A Groundswell of Outrage over Military Sexual Assault
The new release of the Department of Defense’s biannual reports on the prevalence of sexual assault in the military has invited quite a lot of social commentary. Thanks in part to the release of films like The Invisible War and the tireless grassroots advocacy efforts of organizations like the Service Women’s Action Network, this issue is a topic of public concern. The fact that people are talking about it makes a difference.
When people take interest in issues related to sexual violence and its prevention, we see social change. It means that as a culture we have the skills and knowledge we need to identify problematic responses to sexual violence and the tools we need to address them. It means that when pop culture figureheads make statements that normalize violence, other people call them out on it.

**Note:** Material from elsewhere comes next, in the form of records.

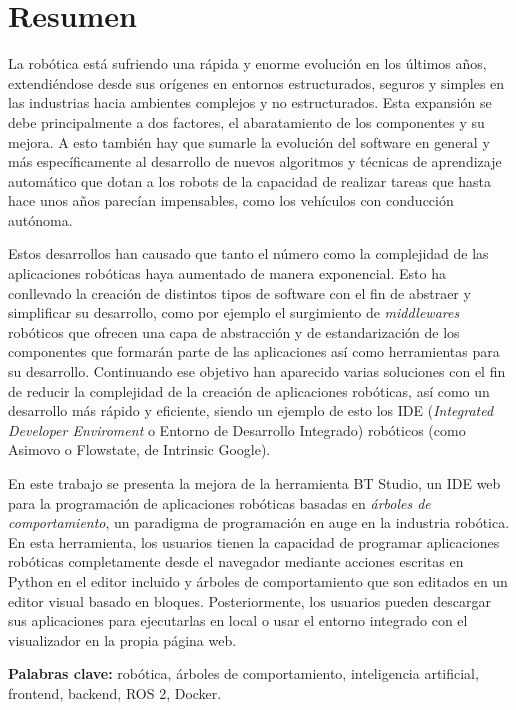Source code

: \chapter*{Resumen}

La robótica está sufriendo una rápida y enorme evolución en los últimos años, extendiéndose desde sus orígenes en entornos estructurados, seguros y simples en las industrias hacia ambientes complejos y no estructurados. Esta expansión se debe principalmente a dos factores, el abaratamiento de los componentes y su mejora. A esto también hay que sumarle la evolución del software en general y más específicamente al desarrollo de nuevos algoritmos y técnicas de aprendizaje automático que dotan a los robots de la capacidad de realizar tareas que hasta hace unos años parecían impensables, como los vehículos con conducción autónoma.

Estos desarrollos han causado que tanto el número como la complejidad de las aplicaciones robóticas haya aumentado de manera exponencial. Esto ha conllevado la creación de distintos tipos de software con el fin de abstraer y simplificar su desarrollo, como por ejemplo el surgimiento de \textit{middlewares} robóticos que ofrecen una capa de abstracción y de estandarización de los componentes que formarán parte de las aplicaciones así como herramientas para su desarrollo. Continuando ese objetivo han aparecido varias soluciones con el fin de reducir la complejidad de la creación de aplicaciones robóticas, así como un desarrollo más rápido y eficiente, siendo un ejemplo de esto los IDE (\textit{Integrated Developer Enviroment} o Entorno de Desarrollo Integrado) robóticos (como Asimovo o Flowstate, de Intrinsic Google).

En este trabajo se presenta la mejora de la herramienta BT Studio, un IDE web para la programación de aplicaciones robóticas basadas en \textit{árboles de comportamiento}, un paradigma de programación en auge en la industria robótica. En esta herramienta, los usuarios tienen la capacidad de programar aplicaciones robóticas completamente desde el navegador mediante acciones escritas en Python en el editor incluido y árboles de comportamiento que son editados en un editor visual basado en bloques. Posteriormente, los usuarios pueden descargar sus aplicaciones para ejecutarlas en local o usar el entorno integrado con el visualizador en la propia página web.

\vspace{.5cm}

\textbf{Palabras clave:} robótica, árboles de comportamiento, inteligencia artificial, frontend, backend, ROS 2, Docker. 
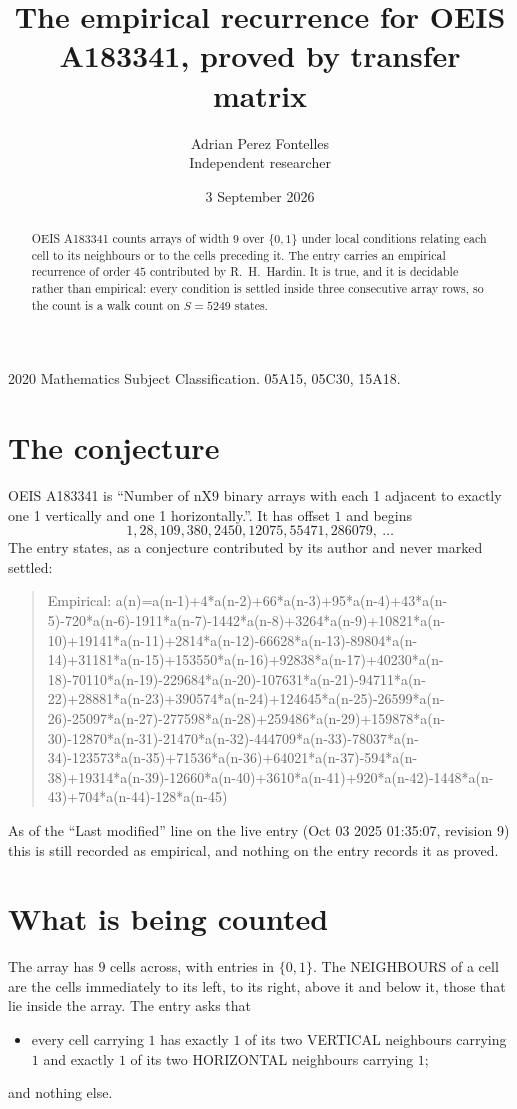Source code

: \documentclass[11pt,a4paper]{article}
\title{The empirical recurrence for OEIS A183341, proved by transfer matrix}
\author{Adrian Perez Fontelles\\ \small Independent researcher}
\date{3 September 2026}
\theoremstyle{plain}
\theoremstyle{definition}
\begin{document}
\maketitle

\begin{abstract}
OEIS A183341 counts arrays of width $9$ over $\{0,1\}$ under local conditions relating each cell
to its neighbours or to the cells preceding it. The entry carries an empirical recurrence of
order $45$ contributed by R.~H.~Hardin. It is true, and it is decidable rather than
empirical: every condition is settled inside three consecutive array rows, so the count is a
walk count on $S=5249$ states.
\end{abstract}

\noindent\small 2020 Mathematics Subject Classification. 05A15, 05C30, 15A18.\normalsize

\section{The conjecture}

OEIS A183341 is ``Number of nX9 binary arrays with each 1 adjacent to exactly one 1 vertically and one 1 horizontally.''. It has offset $1$ and begins
\[
1, 28, 109, 380, 2450, 12075, 55471, 286079,\ \dots
\]
The entry states, as a conjecture contributed by its author and never marked settled:
\begin{quote}
Empirical: a(n)=a(n-1)+4*a(n-2)+66*a(n-3)+95*a(n-4)+43*a(n-5)-720*a(n-6)-1911*a(n-7)-1442*a(n-8)+3264*a(n-9)+10821*a(n-10)+19141*a(n-11)+2814*a(n-12)-66628*a(n-13)-89804*a(n-14)+31181*a(n-15)+153550*a(n-16)+92838*a(n-17)+40230*a(n-18)-70110*a(n-19)-229684*a(n-20)-107631*a(n-21)-94711*a(n-22)+28881*a(n-23)+390574*a(n-24)+124645*a(n-25)-26599*a(n-26)-25097*a(n-27)-277598*a(n-28)+259486*a(n-29)+159878*a(n-30)-12870*a(n-31)-21470*a(n-32)-444709*a(n-33)-78037*a(n-34)-123573*a(n-35)+71536*a(n-36)+64021*a(n-37)-594*a(n-38)+19314*a(n-39)-12660*a(n-40)+3610*a(n-41)+920*a(n-42)-1448*a(n-43)+704*a(n-44)-128*a(n-45)
\end{quote}
As of the ``Last modified'' line on the live entry (Oct 03 2025 01:35:07, revision 9) this is still
recorded as empirical, and nothing on the entry records it as proved.

\section{What is being counted}

The array has $9$ cells across, with entries in $\{0,1\}$. The NEIGHBOURS of a cell are the
cells immediately to its left, to its right, above it and below it, those that lie inside the
array. The entry asks that
\begin{itemize}
\item every cell carrying $1$ has exactly $1$ of its two VERTICAL neighbours carrying $1$ and exactly $1$ of its two HORIZONTAL neighbours carrying $1$;
\end{itemize}
and nothing else.
\end{document}
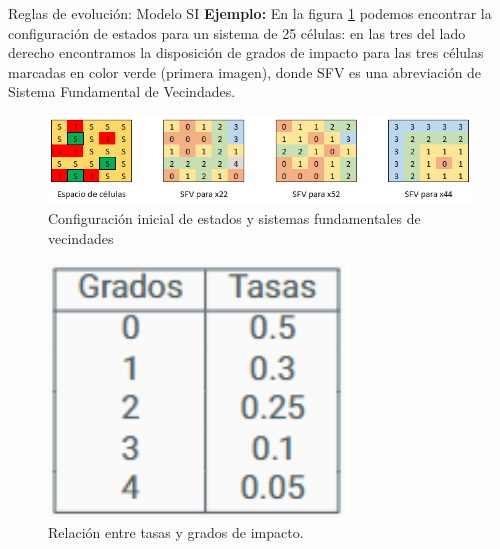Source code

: \documentclass[9pt]{beamer}
\begin{document}
\begin{frame}{Reglas de evolución: Modelo SI}
\textbf{Ejemplo:}
En la figura \ref{fig:configuraciónInicialEspacio25Celulas} podemos encontrar la configuración de estados para un sistema de 25 células: en las tres del lado derecho encontramos la disposición de grados de impacto para las tres células marcadas en color verde (primera imagen), donde SFV es una abreviación de Sistema Fundamental de Vecindades.\\

\begin{minipage}{0.73\textwidth}
\begin{figure}[h]
  \centering
    \includegraphics[width=1\textwidth]{Imagenes/cellSpace.PNG}
    \caption{Configuración inicial de estados y sistemas fundamentales de vecindades}
    \label{fig:configuraciónInicialEspacio25Celulas}
\end{figure}
\end{minipage}
\hfill
\begin{minipage}{0.23\textwidth}
\begin{figure}[h]
  \centering
    \includegraphics[width=0.7\textwidth]{Imagenes/RelacionTasasYGrados_Ex_SI.png}
    \caption{Relación entre tasas y grados de impacto.}
\end{figure}
\end{minipage}


\end{frame}
\end{document}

@realdonaldtrump Sexual assault is not a necessary or justifiable consequence of being men and women together— DarkKnight3565 (@DarkKnight3565) May 7, 2013
It also means that when top military officials mistake a sexually violent culture with hook up culture, we see that this contributes to the institutional problem of sexual assault. Those involved in social movements know that it takes a combination of grassroots advocacy and top-down changes to affect the climate of a culture. Hopefully the increasing public awareness of sexual violence in the military will help the folks in decision-making roles at the Department of Defense realize the importance of universal accountability for violent norms.
In a week when we learn of an increase in anonymous reports of sexual assault among active duty members and that the head of an Air Force Sexual Assault Prevention Unit faces charges sexual battery, we should be able to ride the groundswell of outrage to a reality of change.